Trey Carroll, in his first and only Shootout appearance, delivered a career-high 30 points and a performance that immediately joins the rivalry’s highlight reel.
Xavier beat Cincinnati 79–74 at Cintas Center, reclaiming bragging rights after last year’s loss in the Crosstown Shootout.
It didn’t take long for local media to frame the night. FOX19’s Jeremy Rauch opened the post-game show calling it “the Trey Carroll game,” pointing out that only one player across both rosters — UC’s Day Day Thomas — had ever played in a Crosstown Shootout before. In a rivalry built on momentum swings, history, and emotion, experience matters. Carroll made sure it didn’t matter for him.
Xavier Found Answers; Cincinnati Spent the Night Searching for One
Carroll’s scoring wasn’t a fluke. He gave UC problems in nearly every alignment — post-ups, face-ups, transition, second-chance looks. When Cincinnati switched into a zone during the second half, Xavier head coach Richard Pitino made the adjustment FOX19 described as “some Barkley stuff,” isolating Carroll in the mid-post and letting him work through physical mismatches. His unorthodox footwork, size, and touch forced UC into rotations that never quite held.

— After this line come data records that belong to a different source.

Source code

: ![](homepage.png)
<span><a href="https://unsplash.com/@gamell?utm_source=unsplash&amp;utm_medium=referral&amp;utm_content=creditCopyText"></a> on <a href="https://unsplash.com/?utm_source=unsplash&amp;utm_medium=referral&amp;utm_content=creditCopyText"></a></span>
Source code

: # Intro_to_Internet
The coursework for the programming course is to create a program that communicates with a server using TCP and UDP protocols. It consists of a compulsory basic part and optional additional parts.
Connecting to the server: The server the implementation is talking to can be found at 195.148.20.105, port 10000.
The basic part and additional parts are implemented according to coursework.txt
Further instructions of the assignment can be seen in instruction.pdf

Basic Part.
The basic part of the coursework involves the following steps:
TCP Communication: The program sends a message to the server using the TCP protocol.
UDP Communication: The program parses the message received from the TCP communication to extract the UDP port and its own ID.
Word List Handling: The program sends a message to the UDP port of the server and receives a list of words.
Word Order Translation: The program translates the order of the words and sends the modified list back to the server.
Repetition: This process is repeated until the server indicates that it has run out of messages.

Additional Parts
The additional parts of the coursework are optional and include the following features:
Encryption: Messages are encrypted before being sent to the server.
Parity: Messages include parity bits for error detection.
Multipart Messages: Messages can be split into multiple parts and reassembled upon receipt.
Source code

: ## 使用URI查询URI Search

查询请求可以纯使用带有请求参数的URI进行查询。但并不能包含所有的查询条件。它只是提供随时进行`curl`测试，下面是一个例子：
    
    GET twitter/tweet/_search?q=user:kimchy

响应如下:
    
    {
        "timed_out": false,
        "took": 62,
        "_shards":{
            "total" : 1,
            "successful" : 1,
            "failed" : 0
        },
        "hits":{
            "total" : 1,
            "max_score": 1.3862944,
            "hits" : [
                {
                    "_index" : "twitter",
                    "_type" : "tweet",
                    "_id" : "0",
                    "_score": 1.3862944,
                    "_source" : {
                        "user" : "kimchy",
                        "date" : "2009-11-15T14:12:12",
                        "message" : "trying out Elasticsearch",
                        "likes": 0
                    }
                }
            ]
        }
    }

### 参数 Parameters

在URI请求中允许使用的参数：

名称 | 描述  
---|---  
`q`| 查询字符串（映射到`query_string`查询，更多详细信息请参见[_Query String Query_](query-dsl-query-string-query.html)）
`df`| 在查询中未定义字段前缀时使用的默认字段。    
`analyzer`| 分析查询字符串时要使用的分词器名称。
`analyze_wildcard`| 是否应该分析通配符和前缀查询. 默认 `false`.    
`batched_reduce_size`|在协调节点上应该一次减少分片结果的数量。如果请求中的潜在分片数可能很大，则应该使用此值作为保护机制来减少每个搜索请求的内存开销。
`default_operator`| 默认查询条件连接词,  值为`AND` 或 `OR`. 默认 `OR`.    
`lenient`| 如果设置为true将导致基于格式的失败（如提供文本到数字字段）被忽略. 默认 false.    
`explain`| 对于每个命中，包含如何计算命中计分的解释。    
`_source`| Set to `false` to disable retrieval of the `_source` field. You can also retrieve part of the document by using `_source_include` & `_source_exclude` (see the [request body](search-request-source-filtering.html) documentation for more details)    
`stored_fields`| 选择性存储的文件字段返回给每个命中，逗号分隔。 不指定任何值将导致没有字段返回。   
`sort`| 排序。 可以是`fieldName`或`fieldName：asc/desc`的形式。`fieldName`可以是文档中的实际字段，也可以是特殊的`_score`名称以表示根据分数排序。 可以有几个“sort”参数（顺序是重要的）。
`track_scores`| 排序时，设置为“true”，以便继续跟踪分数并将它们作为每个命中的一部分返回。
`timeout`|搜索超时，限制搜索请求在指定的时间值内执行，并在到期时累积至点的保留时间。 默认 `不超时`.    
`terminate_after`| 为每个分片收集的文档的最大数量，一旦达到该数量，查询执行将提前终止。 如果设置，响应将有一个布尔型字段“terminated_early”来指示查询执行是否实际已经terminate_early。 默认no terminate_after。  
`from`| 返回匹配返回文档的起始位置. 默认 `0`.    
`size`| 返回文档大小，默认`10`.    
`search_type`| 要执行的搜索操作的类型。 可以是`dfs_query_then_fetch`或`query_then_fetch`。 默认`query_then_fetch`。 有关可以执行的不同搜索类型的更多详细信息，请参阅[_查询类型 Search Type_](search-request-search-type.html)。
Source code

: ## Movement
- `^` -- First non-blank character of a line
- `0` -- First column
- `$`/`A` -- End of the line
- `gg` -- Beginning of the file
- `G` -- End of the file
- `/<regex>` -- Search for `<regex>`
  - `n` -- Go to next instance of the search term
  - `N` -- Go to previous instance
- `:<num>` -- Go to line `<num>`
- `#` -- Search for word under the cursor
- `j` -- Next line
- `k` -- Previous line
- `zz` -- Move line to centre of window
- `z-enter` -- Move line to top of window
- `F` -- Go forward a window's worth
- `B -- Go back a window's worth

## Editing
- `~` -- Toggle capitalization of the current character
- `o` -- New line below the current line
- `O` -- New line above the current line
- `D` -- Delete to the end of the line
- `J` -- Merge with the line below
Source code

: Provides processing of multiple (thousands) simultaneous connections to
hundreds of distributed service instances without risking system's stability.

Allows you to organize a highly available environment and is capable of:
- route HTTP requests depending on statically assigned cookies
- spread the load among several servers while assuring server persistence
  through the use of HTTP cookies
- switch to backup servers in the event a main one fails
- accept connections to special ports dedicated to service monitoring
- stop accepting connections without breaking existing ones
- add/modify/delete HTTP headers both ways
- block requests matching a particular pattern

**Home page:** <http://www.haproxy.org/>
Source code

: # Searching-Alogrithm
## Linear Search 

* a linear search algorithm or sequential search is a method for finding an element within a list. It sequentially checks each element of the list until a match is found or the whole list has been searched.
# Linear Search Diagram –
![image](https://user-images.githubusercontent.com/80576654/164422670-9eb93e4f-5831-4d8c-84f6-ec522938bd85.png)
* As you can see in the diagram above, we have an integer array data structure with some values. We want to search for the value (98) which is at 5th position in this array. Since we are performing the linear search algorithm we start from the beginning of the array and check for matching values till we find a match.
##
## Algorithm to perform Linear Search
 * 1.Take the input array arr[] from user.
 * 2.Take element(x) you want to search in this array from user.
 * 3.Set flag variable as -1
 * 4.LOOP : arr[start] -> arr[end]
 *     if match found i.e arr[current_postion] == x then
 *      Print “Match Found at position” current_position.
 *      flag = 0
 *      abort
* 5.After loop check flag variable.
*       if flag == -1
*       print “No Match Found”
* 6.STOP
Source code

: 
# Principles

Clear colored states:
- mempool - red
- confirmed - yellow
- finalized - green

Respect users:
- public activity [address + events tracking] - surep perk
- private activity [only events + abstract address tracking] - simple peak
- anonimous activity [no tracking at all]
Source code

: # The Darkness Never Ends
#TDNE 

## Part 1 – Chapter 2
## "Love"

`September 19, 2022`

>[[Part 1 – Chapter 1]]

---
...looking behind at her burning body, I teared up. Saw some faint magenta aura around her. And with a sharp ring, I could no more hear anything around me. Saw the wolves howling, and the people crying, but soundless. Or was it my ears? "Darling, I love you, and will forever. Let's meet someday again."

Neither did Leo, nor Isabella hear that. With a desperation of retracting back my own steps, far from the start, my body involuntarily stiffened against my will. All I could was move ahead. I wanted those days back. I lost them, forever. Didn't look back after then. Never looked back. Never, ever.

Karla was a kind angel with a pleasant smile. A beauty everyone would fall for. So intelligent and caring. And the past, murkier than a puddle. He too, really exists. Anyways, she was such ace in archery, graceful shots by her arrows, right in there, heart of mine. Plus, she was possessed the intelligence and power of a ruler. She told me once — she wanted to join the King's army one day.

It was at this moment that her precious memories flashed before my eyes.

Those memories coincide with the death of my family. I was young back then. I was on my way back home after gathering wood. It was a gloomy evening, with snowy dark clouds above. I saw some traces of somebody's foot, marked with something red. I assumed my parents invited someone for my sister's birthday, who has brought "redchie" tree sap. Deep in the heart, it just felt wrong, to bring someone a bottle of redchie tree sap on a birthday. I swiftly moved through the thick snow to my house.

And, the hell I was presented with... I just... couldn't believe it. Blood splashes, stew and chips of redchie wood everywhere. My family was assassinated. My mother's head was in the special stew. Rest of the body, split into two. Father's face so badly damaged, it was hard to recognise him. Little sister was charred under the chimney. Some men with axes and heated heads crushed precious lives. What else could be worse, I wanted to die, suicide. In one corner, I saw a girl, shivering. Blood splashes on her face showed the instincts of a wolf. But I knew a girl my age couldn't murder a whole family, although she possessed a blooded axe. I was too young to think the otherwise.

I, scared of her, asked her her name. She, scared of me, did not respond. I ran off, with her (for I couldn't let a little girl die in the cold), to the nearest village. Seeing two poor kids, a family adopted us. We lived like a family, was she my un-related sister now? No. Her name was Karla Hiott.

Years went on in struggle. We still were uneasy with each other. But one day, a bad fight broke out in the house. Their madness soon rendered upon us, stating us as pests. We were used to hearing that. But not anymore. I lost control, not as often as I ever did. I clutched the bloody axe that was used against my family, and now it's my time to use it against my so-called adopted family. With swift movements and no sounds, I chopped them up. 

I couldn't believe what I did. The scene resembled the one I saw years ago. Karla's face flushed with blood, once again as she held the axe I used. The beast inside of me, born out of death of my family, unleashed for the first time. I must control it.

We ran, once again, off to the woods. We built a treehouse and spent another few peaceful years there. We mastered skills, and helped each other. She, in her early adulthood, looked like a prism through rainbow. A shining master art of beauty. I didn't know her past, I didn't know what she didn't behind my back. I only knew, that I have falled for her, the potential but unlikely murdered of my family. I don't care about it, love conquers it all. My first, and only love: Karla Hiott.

WCPO’s post-game report backed it up, noting that “every adjustment Cincinnati tried still ended with Carroll walking away from possessions with points.” His 30 stood out not just because of the number, but because of how consistently he dictated the Crosstown Shootout game.
Xavier wasn’t perfect — they turned the ball over and took fewer shots — but they dominated key moments, used pace well, and leaned into an identity they’ve carried for decades: tough, poised, connected basketball.
UC Showed Fight, but Not the Finishing Firepower in the Crosstown Shootout
Cincinnati’s effort wasn’t the problem. Wes Miller’s team erased a 19–4 Xavier run in the second half, countering with a 20–9 stretch that gave the Bearcats a late lead. Jaylen Celestine’s three-pointer put UC up one inside the final three minutes, and for a moment, it looked like the Bearcats were going to steal the Crosstown Shootout win in a building they haven’t left victorious in nearly a quarter-century.
But as quickly as UC grabbed control, Xavier seized it back. Philip Borovican answered immediately with a fearless early-clock three, the kind of shot that shifts an arena’s energy all at once. From there, Carroll closed the door.
WCPO highlighted the harsh truth: Cincinnati has been wobbling in recent weeks — the loss to Eastern Michigan, inconsistencies on both ends, and a road building they haven’t conquered in 24 years. Saturday wasn’t about falling apart; it was about not having someone who could match Carroll’s ability to take over a rivalry game.
Xavier’s Confidence, UC’s Perspective
Carroll told FOX19 that he saw UC fans chirping about him on social media and took it personally — something he called “controlled chaos.” He added that Xavier Nation “isn’t losing in their building to Cincinnati,” and for his lone Shootout appearance, he backed it up.
Pitino, calm but proud after his first Crosstown Shootout win, said the rivalry “is one of the great college basketball rivalries,” and that his team showed a toughness they lacked earlier this season. The Musketeers, who were embarrassed by Santa Clara at home weeks ago, have clearly found stability and rhythm.
On the other side, Wes Miller didn’t sugarcoat UC’s reality. WCPO captured the tone well: Miller knows fans want wins more than long-term process talk. But he emphasized that his team “showed fight and poise,” and that they’ll take lessons from a game that felt, in his words, “like a Big 12 road game.” The Crosstown Shootout is always a learning experience.
There’s frustration in the loss, but not fracture. UC is still a team figuring out its offensive identity and still searching for someone who can seize a moment the way Carroll did for Xavier.
In the End, Cincinnati Got Exactly What It Always Gets: A Classic
The Crosstown Shootout delivered everything it’s supposed to deliver — intensity, chaos, momentum swings, and a rivalry moment that will stick around. Xavier was better in the minutes that mattered. UC showed grit but not enough clean execution. And Trey Carroll etched his name into rivalry history with one of the most memorable one-off performances the series has seen.
As WCPO put it at the end of their broadcast,
For the next 365 days, the Queen City belongs to the Xavier Musketeers.
And in Cincinnati, that sentence always lands with weight.